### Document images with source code
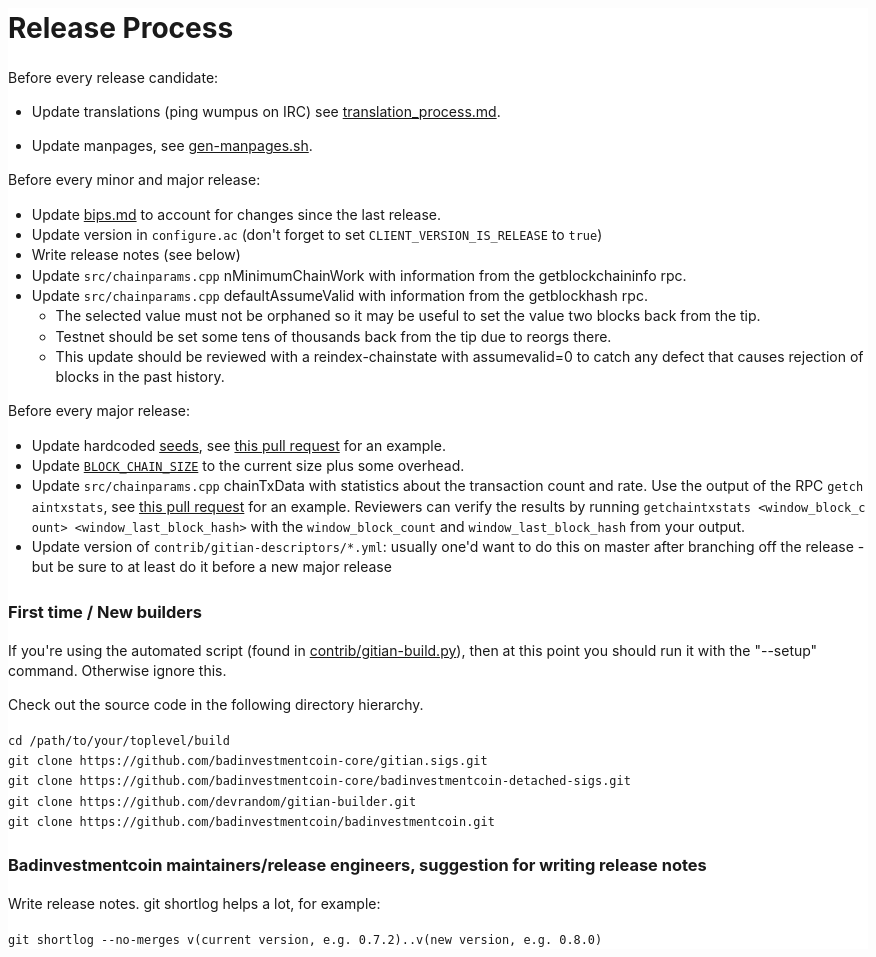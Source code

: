 Release Process
====================

Before every release candidate:

* Update translations (ping wumpus on IRC) see [translation_process.md](https://github.com/badinvestmentcoin/badinvestmentcoin/blob/master/doc/translation_process.md#synchronising-translations).

* Update manpages, see [gen-manpages.sh](https://github.com/badinvestmentcoin/badinvestmentcoin/blob/master/contrib/devtools/README.md#gen-manpagessh).

Before every minor and major release:

* Update [bips.md](bips.md) to account for changes since the last release.
* Update version in `configure.ac` (don't forget to set `CLIENT_VERSION_IS_RELEASE` to `true`)
* Write release notes (see below)
* Update `src/chainparams.cpp` nMinimumChainWork with information from the getblockchaininfo rpc.
* Update `src/chainparams.cpp` defaultAssumeValid with information from the getblockhash rpc.
  - The selected value must not be orphaned so it may be useful to set the value two blocks back from the tip.
  - Testnet should be set some tens of thousands back from the tip due to reorgs there.
  - This update should be reviewed with a reindex-chainstate with assumevalid=0 to catch any defect
     that causes rejection of blocks in the past history.

Before every major release:

* Update hardcoded [seeds](/contrib/seeds/README.md), see [this pull request](https://github.com/badinvestmentcoin/badinvestmentcoin/pull/7415) for an example.
* Update [`BLOCK_CHAIN_SIZE`](/src/qt/intro.cpp) to the current size plus some overhead.
* Update `src/chainparams.cpp` chainTxData with statistics about the transaction count and rate. Use the output of the RPC `getchaintxstats`, see
  [this pull request](https://github.com/badinvestmentcoin/badinvestmentcoin/pull/12270) for an example. Reviewers can verify the results by running `getchaintxstats <window_block_count> <window_last_block_hash>` with the `window_block_count` and `window_last_block_hash` from your output.
* Update version of `contrib/gitian-descriptors/*.yml`: usually one'd want to do this on master after branching off the release - but be sure to at least do it before a new major release

### First time / New builders

If you're using the automated script (found in [contrib/gitian-build.py](/contrib/gitian-build.py)), then at this point you should run it with the "--setup" command. Otherwise ignore this.

Check out the source code in the following directory hierarchy.

    cd /path/to/your/toplevel/build
    git clone https://github.com/badinvestmentcoin-core/gitian.sigs.git
    git clone https://github.com/badinvestmentcoin-core/badinvestmentcoin-detached-sigs.git
    git clone https://github.com/devrandom/gitian-builder.git
    git clone https://github.com/badinvestmentcoin/badinvestmentcoin.git

### Badinvestmentcoin maintainers/release engineers, suggestion for writing release notes

Write release notes. git shortlog helps a lot, for example:

    git shortlog --no-merges v(current version, e.g. 0.7.2)..v(new version, e.g. 0.8.0)
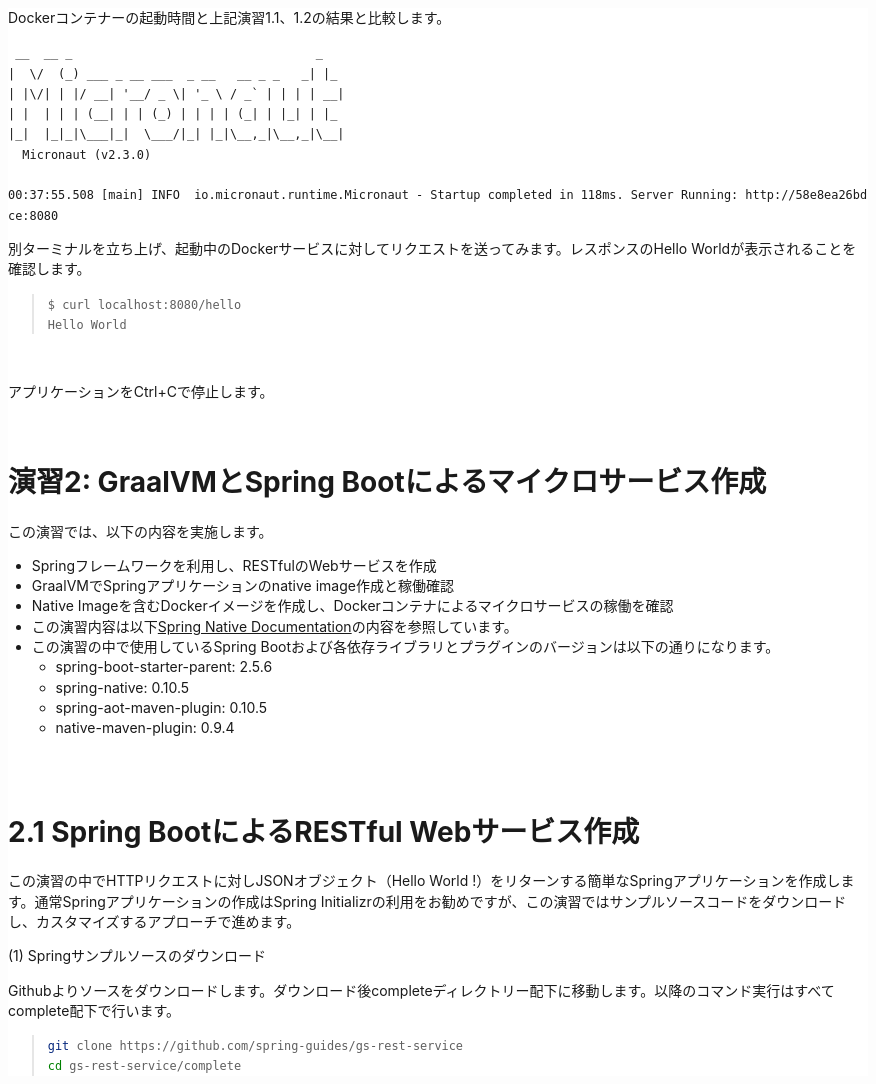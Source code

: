 Dockerコンテナーの起動時間と上記演習1.1、1.2の結果と比較します。
```
 __  __ _                                  _
|  \/  (_) ___ _ __ ___  _ __   __ _ _   _| |_
| |\/| | |/ __| '__/ _ \| '_ \ / _` | | | | __|
| |  | | | (__| | | (_) | | | | (_| | |_| | |_
|_|  |_|_|\___|_|  \___/|_| |_|\__,_|\__,_|\__|
  Micronaut (v2.3.0)

00:37:55.508 [main] INFO  io.micronaut.runtime.Micronaut - Startup completed in 118ms. Server Running: http://58e8ea26bdce:8080

```

別ターミナルを立ち上げ、起動中のDockerサービスに対してリクエストを送ってみます。レスポンスのHello Worldが表示されることを確認します。
  >```sh
  >$ curl localhost:8080/hello  
  >Hello World
  >```
<br/>

アプリケーションをCtrl+Cで停止します。  
<br/>

# 演習2: GraalVMとSpring Bootによるマイクロサービス作成
この演習では、以下の内容を実施します。  
* Springフレームワークを利用し、RESTfulのWebサービスを作成
* GraalVMでSpringアプリケーションのnative image作成と稼働確認
* Native Imageを含むDockerイメージを作成し、Dockerコンテナによるマイクロサービスの稼働を確認
* この演習内容は以下[Spring Native Documentation](https://docs.spring.io/spring-native/docs/current/reference/htmlsingle/)の内容を参照しています。
* この演習の中で使用しているSpring Bootおよび各依存ライブラリとプラグインのバージョンは以下の通りになります。
  * spring-boot-starter-parent: 2.5.6
  * spring-native: 0.10.5
  * spring-aot-maven-plugin: 0.10.5
  * native-maven-plugin: 0.9.4 

</br>

# 2.1 Spring BootによるRESTful Webサービス作成

この演習の中でHTTPリクエストに対しJSONオブジェクト（Hello World !）をリターンする簡単なSpringアプリケーションを作成します。通常Springアプリケーションの作成はSpring Initializrの利用をお勧めですが、この演習ではサンプルソースコードをダウンロードし、カスタマイズするアプローチで進めます。

(1) Springサンプルソースのダウンロード  

Githubよりソースをダウンロードします。ダウンロード後completeディレクトリー配下に移動します。以降のコマンド実行はすべてcomplete配下で行います。

  >```sh
  >git clone https://github.com/spring-guides/gs-rest-service
  >cd gs-rest-service/complete
  >```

### Exercise prompt
Of the lines above, copy each one that contains the word "some".

### Solution
  - Testnet should be set some tens of thousands back from the tip due to reorgs there.
* Update [`BLOCK_CHAIN_SIZE`](/src/qt/intro.cpp) to the current size plus some overhead.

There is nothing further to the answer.